Не снимая с головы наушников, радист Костя Любимов высунулся из своей тесной рубки. Командир катера капитан-лейтенант Светлов и боцман Нечитайло о чем-то тихо переговаривались, вглядываясь в озаренную луной даль.
Правее, под скалами, смутно угадывался силуэт второго катера, которым командовал лейтенант Шебалин.
Было так тихо, так покойно, что не верилось, что где-то идут бои, что враг на подступах к Москве, что всего в нескольких милях от притаившихся в засаде катеров находится финский порт Петсамо, а дальше, по отлогой береговой дуге Варангер-фиорда, норвежские Варде, Ваце, Киркинес, теперь немецкие военно-морские базы. Из Петсамо фашисты вывозят никель, а туда идут транспорты с военными грузами и войсками.

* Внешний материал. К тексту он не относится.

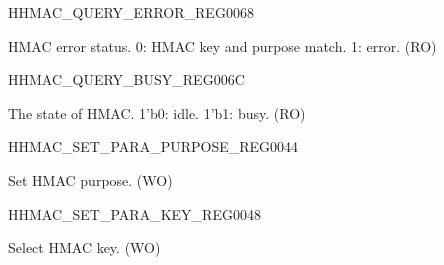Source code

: \begin{register}{H}{HMAC\_QUERY\_ERROR\_REG}{\hexprefix{}0068}\label{regdesc:HMACQUERYERRORREG}
%
%
\regnewline%
\begin{regdesc}\begin{reglist}
\label{fielddesc:HMACQUREYCHECK}\item [HMAC\_QUREY\_CHECK] HMAC error status.
0: HMAC key and purpose match.
1: error.
 (RO)
\end{reglist}\end{regdesc}
\end{register}


\begin{register}{H}{HMAC\_QUERY\_BUSY\_REG}{\hexprefix{}006C}\label{regdesc:HMACQUERYBUSYREG}
%
%
\regnewline%
\begin{regdesc}\begin{reglist}
\label{fielddesc:HMACBUSYSTATE}\item [HMAC\_BUSY\_STATE] The state of HMAC.
1'b0: idle.
1'b1: busy.
 (RO)
\end{reglist}\end{regdesc}
\end{register}


\begin{register}{H}{HMAC\_SET\_PARA\_PURPOSE\_REG}{\hexprefix{}0044}\label{regdesc:HMACSETPARAPURPOSEREG}
%
%
\regnewline%
\begin{regdesc}\begin{reglist}
\label{fielddesc:HMACPURPOSESET}\item [HMAC\_PURPOSE\_SET] Set HMAC purpose. (WO)
\end{reglist}\end{regdesc}
\end{register}


\begin{register}{H}{HMAC\_SET\_PARA\_KEY\_REG}{\hexprefix{}0048}\label{regdesc:HMACSETPARAKEYREG}
%
%
\regnewline%
\begin{regdesc}\begin{reglist}
\label{fielddesc:HMACKEYSET}\item [HMAC\_KEY\_SET] Select HMAC key. (WO)
\end{reglist}\end{regdesc}
\end{register}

Прошел час. Все так же тихо плескалась вода о борт катера и гранитные скалы. И больше ни звука. Только в наушниках привычно попискивало и потрескивало.
К исходу второго часа по легкому движению на катере Любимов догадался: что-то случилось. Выглянул. Справа, в глубине фиорда, два темных силуэта: транспорт водоизмещением в пять-семь тысяч тонн и сопровождающий его эсминец. Корабли медленно втягивались в бухту. Они двигались бесшумно, величественно вырастая в размерах.

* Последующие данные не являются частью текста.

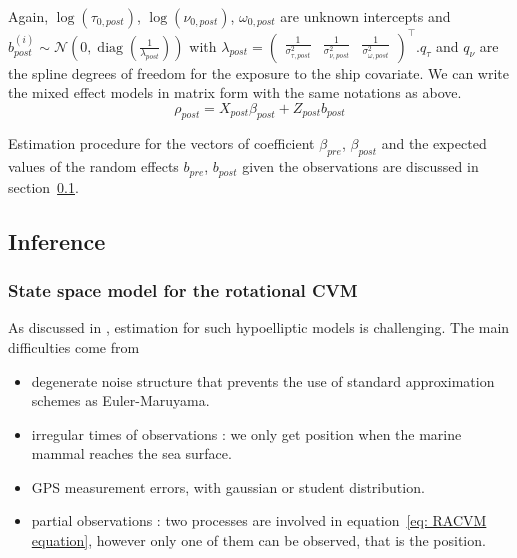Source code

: \documentclass[11pt]{article}
\DeclareMathOperator{\diag}{diag}
\newcommand {\1}{\mathbb{1}}
\begin{document}
Again, $\log(\tau_{0,post})$, $\log(\nu_{0,post})$, $\omega_{0,post}$ are unknown intercepts and $b^{(i)}_{post} \sim \mathcal{N}\left( 0, \diag\left(\frac{1}{\lambda_{post}}\right)\right)$ with $\lambda_{post}=\begin{pmatrix} \frac{1}{\sigma_{\tau,post}^2} & \frac{1}{\sigma_{\nu,post}^2} & \frac{1}{\sigma_{\omega,post}^2} \end{pmatrix}^\top$.$q_{\tau}$ and $q_{\nu}$ are the spline degrees of freedom for the exposure to the ship covariate.
We can write the mixed effect models in matrix form with the same notations as above.
\begin{equation}
	\rho_{post}
	=X_{post} \beta_{post}
	+Z_{post} b_{post}
\end{equation}

Estimation procedure for the vectors of coefficient $\beta_{pre}$, $\beta_{post}$ and the expected values of the random effects $b_{pre}$, $b_{post}$ given the observations are discussed in section~\ref{section: inference}.\\


\subsection{Inference}
\label{section: inference}

\subsubsection{State space model for the rotational CVM}

As discussed in \cite{ditlevsen_hypoelliptic_2019}, estimation for such hypoelliptic models is challenging. The main difficulties come from
\begin{itemize}
	\item degenerate noise structure that prevents the use of standard approximation schemes as Euler-Maruyama.
	 \item irregular times of observations : we only get position when the marine mammal reaches the sea surface.
	 \item GPS measurement errors, with gaussian or student distribution.
	 \item partial observations : two processes are involved in equation~\ref{eq: RACVM equation}, however only one of them can be observed, that is the position.
\end{itemize}
\end{document}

Сотни раз Костя Любимов наблюдал похожие картины, но то было до войны, то было в родных портах и гаванях, и всякий раз он испытывал неизъяснимое волнение. Ему казалось, что входящие в порт корабли были не просто кораблями, а посланцами далеких миров, заманчивых и непонятных. И эти два корабля были посланцами другого мира, мира враждебного и тоже непонятного. Сейчас на этих кораблях кто-то стоит вахту, кто-то спит, кто-то пишет письмо домой. И такой же радист, как он сам, прижимает к ушам наушники, вслушиваясь в эфир. Такой же и не такой.

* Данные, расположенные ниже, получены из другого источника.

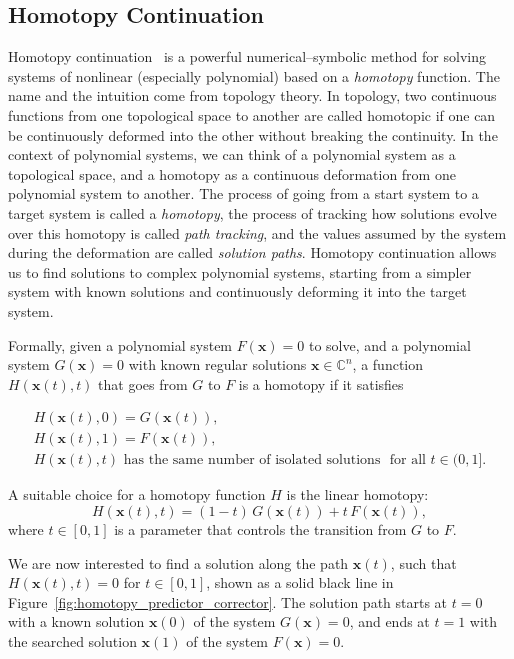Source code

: \subsection{Homotopy Continuation}
\label{sec:homotopy}

Homotopy continuation~\cite{HomotophyContinuationMethods} is a powerful numerical–symbolic method for solving systems of nonlinear (especially polynomial) based on a \emph{homotopy} function. The name and the intuition come from topology theory.
In topology, two continuous functions from one topological space to another are called homotopic if one can be continuously deformed into the other without breaking the continuity. In the context of polynomial systems, we can think of a polynomial system as a topological space, and a homotopy as a continuous deformation from one polynomial system to another.
The process of going from a start system to a target system is called a \emph{homotopy}, the process of tracking how solutions evolve over this homotopy is called \emph{path tracking}, and the values assumed by the system during the deformation are called \emph{solution paths}. Homotopy continuation allows us to find solutions to complex polynomial systems, starting from a simpler system with known solutions and continuously deforming it into the target system.

Formally, given a polynomial system \(F(\mathbf{x})=0\) to solve, and a polynomial system \(G(\mathbf{x})=0\) with known regular solutions \(\mathbf{x}\in\mathbb{C}^n\), a function \(H(\mathbf{x}(t),t)\) that goes from \(G\) to \(F\) is a homotopy if it satisfies

\begin{gather}
	H(\mathbf{x}(t),0)=G(\mathbf{x}(t)), \\
	H(\mathbf{x}(t),1)=F(\mathbf{x}(t)), \\
	H(\mathbf{x}(t),t) \text{ has the same number of isolated solutions } \text{ for all } t\in(0,1].
\end{gather}

A suitable choice for a homotopy function $H$ is the linear homotopy:
\begin{equation}
	H(\mathbf{x}(t),t) = (1-t)\,G(\mathbf{x}(t)) + t\,F(\mathbf{x}(t)),
	\label{eq:linear_homotopy}
\end{equation}
where \(t\in[0,1]\) is a parameter that controls the transition from \(G\) to \(F\).

We are now interested to find a solution along the path \(\mathbf{x}(t)\), such that \(H(\mathbf{x}(t),t)=0\) for \(t\in[0,1]\), shown as a solid black line in Figure~\ref{fig:homotopy_predictor_corrector}. The solution path starts at \(t=0\) with a known solution \(\mathbf{x}(0)\) of the system \(G(\mathbf{x})=0\), and ends at \(t=1\) with the searched solution \(\mathbf{x}(1)\) of the system \(F(\mathbf{x})=0\).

Костя представил себя на месте немецкого радиста и поежился. Радист этот не знал о существовании Кости Любимова, не знал, что Костя видит его корабль, не знал, что его ожидает через минуту-другую. А Костя знал и от этого ли знания или от чего-то другого испытывал легкий озноб.
Расстояние до транспорта все сокращалось и сокращалось. Четыре кабельтова, три, два… Катер взревел моторами и, набирая скорость, вылетел из спасительной тени, задрав нос на пенистом буруне, будто решил протаранить нависающую над водой громадину.